Nei casi presi in esame da Panorama dunque l’avere un lavoro flessibile è vissuto dagli intervistati come una condizione positiva semplicemente perché funzionale alle proprie esigenze: di vita, studentesche, professionali, economiche.
Eppure bisognerebbe andare oltre e riflettere piuttosto su tutti quei però spero, non è andata pazienza, vabbè non esageriamo… Queste espressioni, sia di rassegnazione che di speranza, sono sintomo infatti della necessità di non cadere vittima della cosiddetta trappola della precarietà, ossia il mancato passaggio a lavori stabili. Dati Istat rilevano che oltre il 55% dei lavoratori atipici assunti dopo il 1996 sono rimasti tali. A mettere in guardia sul dilagare del fenomeno sono gli stessi studiosi che si chiedono quali ripercussioni esso avrà sul sistema a lungo termine. Perché più che un uso si fa tutt’ora un abuso di quelle forme di assunzione regolamentate da una legge, la Biagi, nata paradossalmente proprio per “garantire trasparenza ed efficienza al mercato del lavoro e migliorare le capacità di inserimento professionale dei disoccupati e di quanti sono in cerca della prima occupazione, con particolare riguardo alle donne e ai giovani”.

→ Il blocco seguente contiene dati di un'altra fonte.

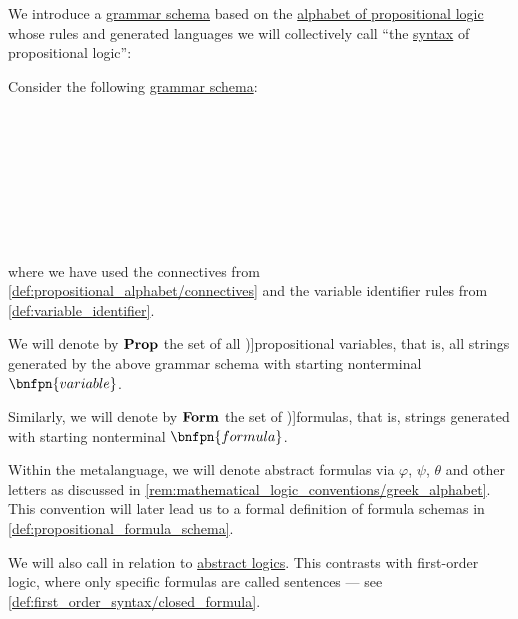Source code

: \begin{definition}\label{def:propositional_syntax}\mimprovised
  We introduce a \hyperref[def:formal_grammar/schema]{grammar schema} based on the \hyperref[def:propositional_alphabet]{alphabet of propositional logic} whose rules and generated languages we will collectively call \enquote{the \hyperref[con:syntax_semantics_duality]{syntax} of propositional logic}:
  \begin{thmenum}
     Consider the following \hyperref[def:formal_grammar/schema]{grammar schema}:
    \begin{bnf*}
                 {} \\
         {\bnftsq{\( \syntop \)} \bnfor \bnftsq{\( \synbot \)}} \\
         {\bnftsq{\( \synneg \)} \bnfsp {}} \\
       {\bnftsq{(} \bnfsp {} \bnfsp {} \bnfsp {} \bnfsp \bnftsq{)}} \\
                  { \bnfor} \\
       \\
       \\
    \end{bnf*}
    where we have used the connectives from \cref{def:propositional_alphabet/connectives} and the variable identifier rules from \cref{def:variable_identifier}.

     We will denote by \( \op*{Prop} \) the set of all \term[ru=пропозициональные переменные (\cite[43]{КолмогоровДрагалин2006Логика})]{propositional variables}, that is, all strings generated by the above grammar schema with starting nonterminal \( \bnfpn{variable} \).

     Similarly, we will denote by \( \op*{Form} \) the set of \term[ru=формула (\cite[43]{КолмогоровДрагалин2006Логика})]{formulas}, that is, strings generated with starting nonterminal \( \bnfpn{formula} \).

    Within the metalanguage, we will denote abstract formulas via \( \varphi \), \( \psi \), \( \theta \) and other letters as discussed in \cref{rem:mathematical_logic_conventions/greek_alphabet}. This convention will later lead us to a formal definition of formula schemas in \cref{def:propositional_formula_schema}.

    We will also call  in relation to \hyperref[def:abstract_logic]{abstract logics}. This contrasts with first-order logic, where only specific formulas are called sentences --- see \cref{def:first_order_syntax/closed_formula}.
  \end{thmenum}
\end{definition}
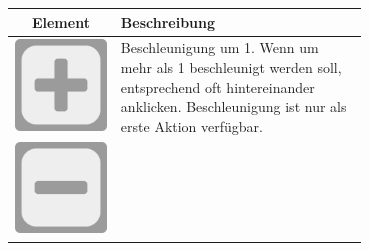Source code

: \documentclass[12pt,a4paper, ngerman, oneside]{scrartcl}
\begin{document}
\begin{table}[h!]
  \centering
  \begin{tabular}{ c m{0.7\linewidth} }
    Element & Beschreibung \\
    \hline
    \begin{minipage}{1cm}
      \includegraphics[width=\linewidth]{bilder/plus-square}
    \end{minipage}
    &
    Beschleunigung um 1. Wenn um mehr als 1 beschleunigt werden soll, entsprechend oft hintereinander anklicken. Beschleunigung ist nur als erste Aktion verfügbar.
    \\
    \begin{minipage}{1cm}
      \includegraphics[width=\linewidth]{bilder/minus-square}

\end{minipage}
\end{tabular}
\end{table}
\end{document}
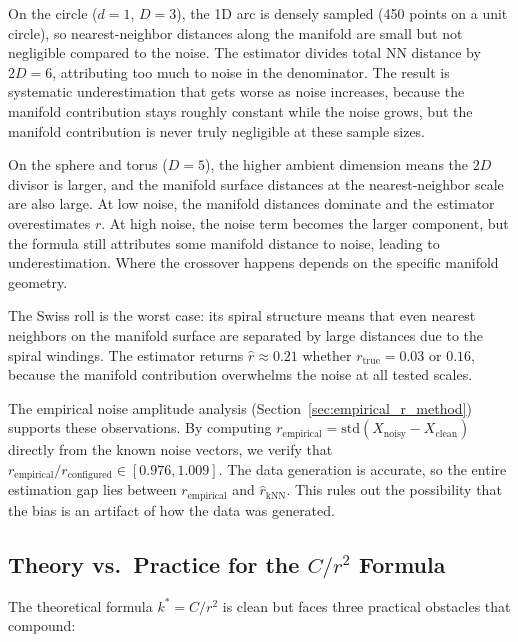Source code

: \documentclass{article}
\begin{document}
On the circle ($d = 1$, $D = 3$), the 1D arc is densely sampled (450 points on a unit circle), so nearest-neighbor distances along the manifold are small but not negligible compared to the noise. The estimator divides total NN distance by $2D = 6$, attributing too much to noise in the denominator. The result is systematic underestimation that gets worse as noise increases, because the manifold contribution stays roughly constant while the noise grows, but the manifold contribution is never truly negligible at these sample sizes.

On the sphere and torus ($D = 5$), the higher ambient dimension means the $2D$ divisor is larger, and the manifold surface distances at the nearest-neighbor scale are also large. At low noise, the manifold distances dominate and the estimator overestimates $r$. At high noise, the noise term becomes the larger component, but the formula still attributes some manifold distance to noise, leading to underestimation. Where the crossover happens depends on the specific manifold geometry.

The Swiss roll is the worst case: its spiral structure means that even nearest neighbors on the manifold surface are separated by large distances due to the spiral windings. The estimator returns $\hat{r} \approx 0.21$ whether $r_{\text{true}} = 0.03$ or $0.16$, because the manifold contribution overwhelms the noise at all tested scales.

The empirical noise amplitude analysis (Section~\ref{sec:empirical_r_method}) supports these observations. By computing $r_{\text{empirical}} = \mathrm{std}(X_{\text{noisy}} - X_{\text{clean}})$ directly from the known noise vectors, we verify that $r_{\text{empirical}} / r_{\text{configured}} \in [0.976, 1.009]$. The data generation is accurate, so the entire estimation gap lies between $r_{\text{empirical}}$ and $\hat{r}_{\text{kNN}}$. This rules out the possibility that the bias is an artifact of how the data was generated.

\subsection{Theory vs.\ Practice for the \texorpdfstring{$C/r^2$}{C/r-squared} Formula}

The theoretical formula $k^* = C/r^2$ is clean but faces three practical obstacles that compound:
\end{document}
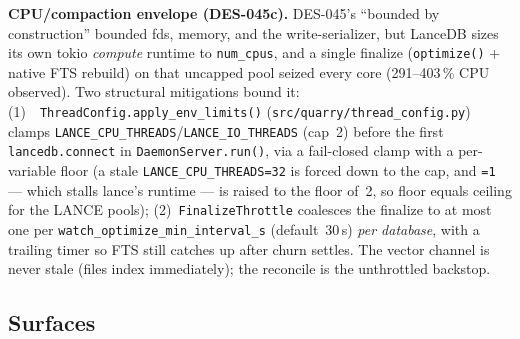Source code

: \documentclass[a4paper,10pt]{article}
\newcommand{\modpath}[1]{\texttt{src/quarry/#1}}
\begin{document}
\textbf{CPU/compaction envelope (DES-045c).}  DES-045's ``bounded by
construction'' bounded fds, memory, and the write-serializer, but LanceDB sizes
its own tokio \emph{compute} runtime to \texttt{num\_cpus}, and a single finalize
(\texttt{optimize()} + native FTS rebuild) on that uncapped pool seized every
core (291--403\,\% CPU observed).  Two structural mitigations bound it: (1)~\
\texttt{ThreadConfig.apply\_env\_limits()} (\modpath{thread\_config.py}) clamps
\texttt{LANCE\_CPU\_THREADS}/\texttt{LANCE\_IO\_THREADS} (cap~2) before the first
\texttt{lancedb.connect} in \texttt{DaemonServer.run()}, via a fail-closed clamp
with a per-variable floor (a stale \texttt{LANCE\_CPU\_THREADS=32} is forced down
to the cap, and \texttt{=1} --- which stalls lance's runtime --- is raised to the
floor of~2, so floor equals ceiling for the LANCE pools); (2)~\texttt{FinalizeThrottle}
coalesces the finalize to at most one per \texttt{watch\_optimize\_min\_interval\_s}
(default~30\,s) \emph{per database}, with a trailing timer so FTS still catches
up after churn settles.  The vector channel is never stale (files index
immediately); the reconcile is the unthrottled backstop.

\subsection{Surfaces}
\end{document}
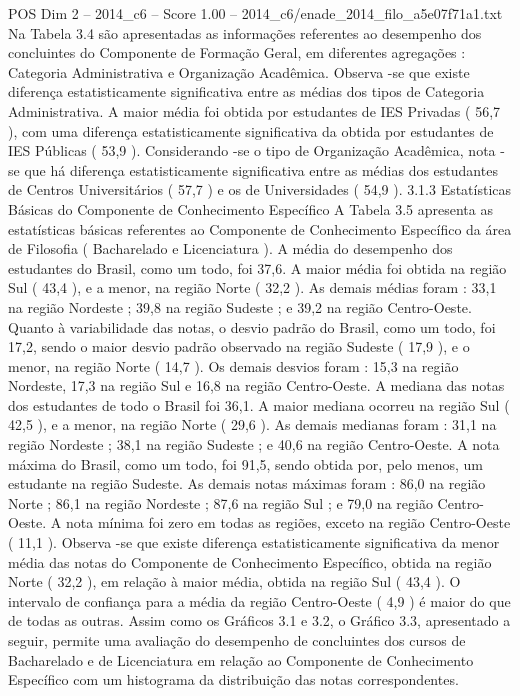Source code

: \begin{textsample}{POS Dim 2 – 2014\_c6 – Score 1.00 – 2014\_c6/enade\_2014\_filo\_a5e07f71a1.txt}
Na Tabela 3.4 são apresentadas as informações referentes ao desempenho dos concluintes do Componente de Formação Geral, em diferentes agregações : Categoria Administrativa e Organização Acadêmica.
Observa -se que existe diferença estatisticamente significativa entre as médias dos tipos de Categoria Administrativa.
A maior média foi obtida por estudantes de IES Privadas ( 56,7 ), com uma diferença estatisticamente significativa da obtida por estudantes de IES Públicas ( 53,9 ).
Considerando -se o tipo de Organização Acadêmica, nota -se que há diferença estatisticamente significativa entre as médias dos estudantes de Centros Universitários ( 57,7 ) e os de Universidades ( 54,9 ). 3.1.3 Estatísticas Básicas do Componente de Conhecimento Específico A Tabela 3.5 apresenta as estatísticas básicas referentes ao Componente de Conhecimento Específico da área de Filosofia ( Bacharelado e Licenciatura ).
A média do desempenho dos estudantes do Brasil, como um todo, foi 37,6.
A maior média foi obtida na região Sul ( 43,4 ), e a menor, na região Norte ( 32,2 ).
As demais médias foram : 33,1 na região Nordeste ; 39,8 na região Sudeste ; e 39,2 na região Centro-Oeste.
Quanto à variabilidade das notas, o desvio padrão do Brasil, como um todo, foi 17,2, sendo o maior desvio padrão observado na região Sudeste ( 17,9 ), e o menor, na região Norte ( 14,7 ).
Os demais desvios foram : 15,3 na região Nordeste, 17,3 na região Sul e 16,8 na região Centro-Oeste.
A mediana das notas dos estudantes de todo o Brasil foi 36,1.
A maior mediana ocorreu na região Sul ( 42,5 ), e a menor, na região Norte ( 29,6 ).
As demais medianas foram : 31,1 na região Nordeste ; 38,1 na região Sudeste ; e 40,6 na região Centro-Oeste.
A nota máxima do Brasil, como um todo, foi 91,5, sendo obtida por, pelo menos, um estudante na região Sudeste.
As demais notas máximas foram : 86,0 na região Norte ; 86,1 na região Nordeste ; 87,6 na região Sul ; e 79,0 na região Centro-Oeste.
A nota mínima foi zero em todas as regiões, exceto na região Centro-Oeste ( 11,1 ).
Observa -se que existe diferença estatisticamente significativa da menor média das notas do Componente de Conhecimento Específico, obtida na região Norte ( 32,2 ), em relação à maior média, obtida na região Sul ( 43,4 ).
O intervalo de confiança para a média da região Centro-Oeste ( 4,9 ) é maior do que de todas as outras.
Assim como os Gráficos 3.1 e 3.2, o Gráfico 3.3, apresentado a seguir, permite uma avaliação do desempenho de concluintes dos cursos de Bacharelado e de Licenciatura em relação ao Componente de Conhecimento Específico com um histograma da distribuição das notas correspondentes.

\end{textsample}
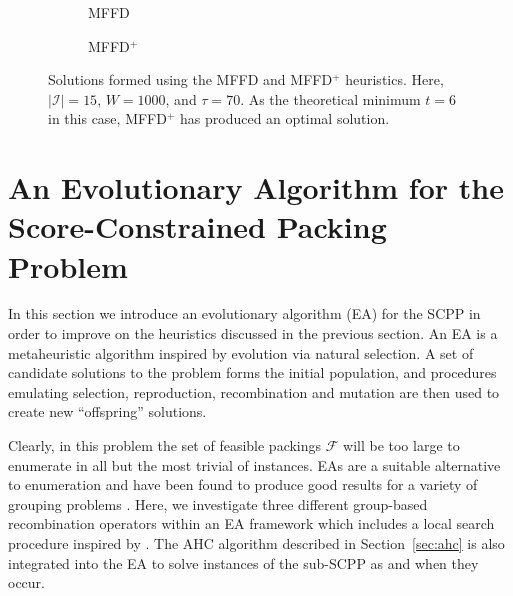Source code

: \documentclass[a4paper,11pt,authoryear]{elsarticle}
\begin{document}
\begin{figure}[h]	
	\centering
	\begin{subfigure}[h]{0.33\textwidth}
		
		\caption{MFFD}
		\label{fig:mffd}
	\end{subfigure} \hspace{15mm}
	\begin{subfigure}[h]{0.33\textwidth}
		
		\caption{MFFD$^+$}
		\label{fig:mffdplus}
	\end{subfigure}
	\caption{Solutions formed using the MFFD and MFFD$^+$ heuristics. Here, $|\mathcal{I}| = 15$, $W = 1000$, and $\tau = 70$. As the theoretical minimum $t=6$ in this case, MFFD$^+$ has produced an optimal solution.}
	\label{fig:mffdvsmffdplus}
\end{figure}

\section{An Evolutionary Algorithm for the Score-Constrained Packing Problem}
\label{sec:ea}

\noindent In this section we introduce an evolutionary algorithm (EA) for the SCPP in order to improve on the heuristics discussed in the previous section. An EA is a metaheuristic algorithm inspired by evolution via natural selection. A set of candidate solutions to the problem forms the initial population, and procedures emulating selection, reproduction, recombination and mutation are then used to create new ``offspring'' solutions. 

Clearly, in this problem the set of feasible packings $\mathcal{F}$ will be too large to enumerate in all but the most trivial of instances. EAs are a suitable alternative to enumeration and have been found to produce good results for a variety of grouping problems \citep{lewis2017, falkenauer1996, quiroz2015}. Here, we investigate three different group-based recombination operators within an EA framework which includes a local search procedure inspired by \cite{martello1990l}. The AHC algorithm described in Section~\ref{sec:ahc} is also integrated into the EA to solve instances of the sub-SCPP as and when they occur.
\end{document}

Non dimentichiamolo! E soprattutto non lo dimentichino i datori di lavoro che vi ricorrono in maniera esasperante e reiterante. Se è vero infatti che una volta avviato e formato un individuo in un dato lavoro potrebbe essere meno proficuo sostituirlo piuttosto che assumerlo a tempo indeterminato, è altrettanto vero che il più delle volte si verifica l’esatto contrario. Con il risultato finale che l’occupazione temporaneamente aumenta ma, fra 10 anni, cosa succederà?
Come spiega Luciano Gallino, sociologo del lavoro all’Università di Torino, rispondere a un simile quesito non è facile. A suo avviso contare i precari è complicato. Ci sono i numeri del’Istat, dell’Ispol, ma si tratta sempre di dati parziali, riferibili solo a certi contratti dell’INPS e dell’INAIL.
Non a caso l’indagine conoscitiva pubblicata proprio dall’Istat nel novembre del 2006 e volta ad approfondire l’andamento del precariato nei precedenti 5 anni non è riuscita a darne un quadro completo, né in termini di dimensioni che di probabili cause. Ha tuttavia messo in luce che per l’88% dei lavoratori la temporaneità non è stata una scelta. Ciò a fronte del 55% per l’insieme dei paesi europei.
Segno che comunque la flessibilità contrattuale più che un’esigenza è una costrizione.